Source texts of formatted documents:
----
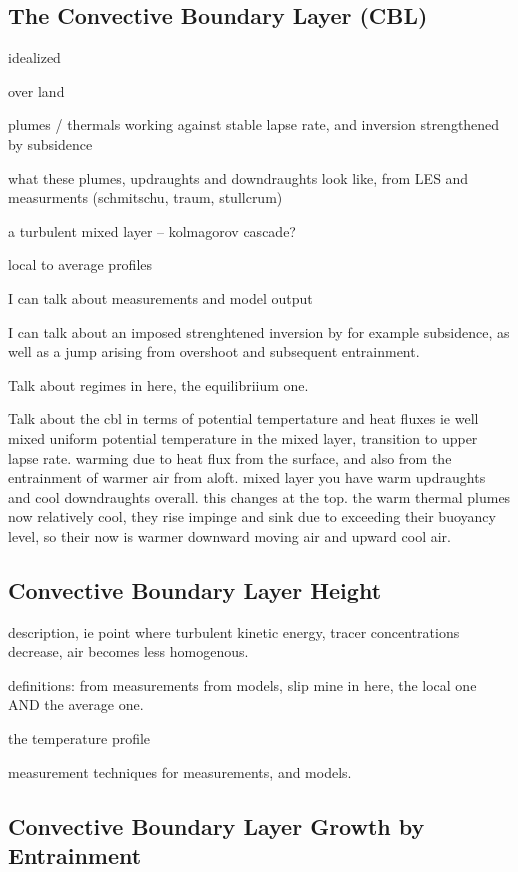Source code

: \subsection{The Convective Boundary Layer (CBL)}
idealized

over land

plumes / thermals working against stable lapse rate, and inversion strengthened by subsidence

what these plumes, updraughts and downdraughts look like, from LES and measurments (schmitschu, traum, stullcrum)

a turbulent mixed layer -- kolmagorov cascade?

local to average profiles

I can talk about measurements and model output

I can talk about an imposed strenghtened inversion by for example subsidence, as well as a jump arising
from overshoot and subsequent entrainment.

Talk about regimes in here, the equilibriium one.

Talk about the cbl in terms of potential tempertature and heat fluxes ie well mixed uniform potential temperature in
the mixed layer, transition to upper lapse rate.  warming due to heat flux from the surface, and also from the entrainment
of warmer air from aloft. mixed layer you have warm updraughts and cool downdraughts overall.  this changes at the top.
the warm thermal plumes now relatively cool, they rise impinge and sink due to exceeding their buoyancy level, so their
now is warmer downward moving air and upward cool air.

\subsection{Convective Boundary Layer Height}
\label{subsec:}

description, ie point where turbulent kinetic energy, tracer concentrations decrease, air becomes less homogenous.

definitions: from measurements from models, slip mine in here, the local one AND the average one. 

the temperature profile

measurement techniques for measurements, and models.

\subsection{Convective Boundary Layer Growth by Entrainment}
\label{subsec:}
----
| WORK ITEM |
Leaving out any images, restate every record word for word.

| RESPONSE FOR THIS EXERCISE |
Source code

: \subsection{The Convective Boundary Layer (CBL)}
idealized

over land

plumes / thermals working against stable lapse rate, and inversion strengthened by subsidence

what these plumes, updraughts and downdraughts look like, from LES and measurments (schmitschu, traum, stullcrum)

a turbulent mixed layer -- kolmagorov cascade?

local to average profiles

I can talk about measurements and model output

I can talk about an imposed strenghtened inversion by for example subsidence, as well as a jump arising
from overshoot and subsequent entrainment.

Talk about regimes in here, the equilibriium one.

Talk about the cbl in terms of potential tempertature and heat fluxes ie well mixed uniform potential temperature in
the mixed layer, transition to upper lapse rate.  warming due to heat flux from the surface, and also from the entrainment
of warmer air from aloft. mixed layer you have warm updraughts and cool downdraughts overall.  this changes at the top.
the warm thermal plumes now relatively cool, they rise impinge and sink due to exceeding their buoyancy level, so their
now is warmer downward moving air and upward cool air.

\subsection{Convective Boundary Layer Height}
\label{subsec:}

description, ie point where turbulent kinetic energy, tracer concentrations decrease, air becomes less homogenous.

definitions: from measurements from models, slip mine in here, the local one AND the average one. 

the temperature profile

measurement techniques for measurements, and models.

\subsection{Convective Boundary Layer Growth by Entrainment}
\label{subsec:}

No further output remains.